So why is it so hard?
His assistant had to post on community forums because, as it turns out, the major activity platforms — Meetup and the like — aren't particularly accessible for visually impaired users. Let that sink in. We live in the backyard of the biggest tech companies on Earth, in a region that never shuts up about "inclusion" and "equity," and a blind man can't use the most basic social apps to find a hiking partner.
This isn't a government problem, and we're not calling for a regulation. It's a market failure that the market should be embarrassed about. Meetup, Strava, AllTrails — these are billion-dollar ecosystems built in a region where accessibility should be table stakes, not an afterthought. Screen reader compatibility isn't bleeding-edge technology. It's been around for decades.
The good news is that the Bay Area's community spirit still works when the apps don't. One local who saw Zach's post recalled a blind adventurer named Ahmet from their Berkeley days — someone who "is incredibly adventurous" and has actually organized kayaking trips for visually impaired groups in San Francisco. That kind of grassroots connective tissue is exactly what makes this region worth living in, even when the institutions fail.

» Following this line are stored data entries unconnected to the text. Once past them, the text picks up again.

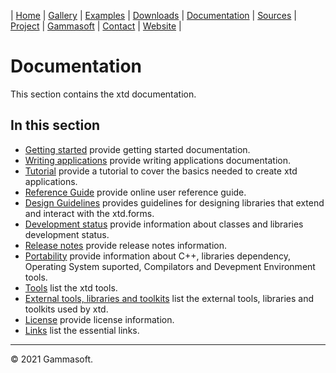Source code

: | [Home](home.md) | [Gallery](gallery.md) | [Examples](examples.md) | [Downloads](downloads.md) | [Documentation](documentation.md) | [Sources](https://github.com/gammasoft71/xtd) | [Project](https://sourceforge.net/projects/xtdpro/) | [Gammasoft](gammasoft.md)  | [Contact](contact.md) | [Website](https://gammasoft71.wixsite.com/xtdpro) |

# Documentation

This section contains the xtd documentation. ​

## In this section

* [Getting started](getting_started.md) provide getting started documentation.
* [Writing applications](writing_applications.md) provide writing applications documentation.
* [Tutorial](tutorial.md) provide a tutorial to cover the basics needed to create xtd applications.
* [Reference Guide](https://codedocs.xyz/gammasoft71/xtd//index.html) provide online user reference guide.
* [Design Guidelines](design_guidelines.md) provides guidelines for designing libraries that extend and interact with the xtd.forms.
* [Development status](development_status.md) provide information about classes and libraries development status.
* [Release notes](release_notes.md) provide release notes information.
* [Portability](portability.md) provide information about C++, libraries dependency, Operating System suported, Compilators and Devepment Environment tools.
* [Tools](tools.md) list the xtd tools.
* [External tools, libraries and toolkits](external_tools_libraries_and_toolkits.md) list the external tools, libraries and toolkits used by xtd.
* [License](license.md) provide license information.
* [Links](links.md) list the essential links.

______________________________________________________________________________________________

© 2021 Gammasoft.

But here's the libertarian case for better design: accessible platforms aren't charity — they're a bigger addressable market. The CDC estimates roughly 12 million Americans over 40 have some form of vision impairment. That's a customer base most startups would kill for. The company that builds a genuinely accessible outdoor activity platform isn't just doing the right thing — they're doing smart business.
Zach isn't waiting around for Silicon Valley to figure this out. He's posting on forums, emailing strangers, and getting outside anyway. If you're in the East Bay and want a kayaking partner with more guts than most sighted people you know, he's not hard to find.
Sometimes the most radical thing you can do is just show up.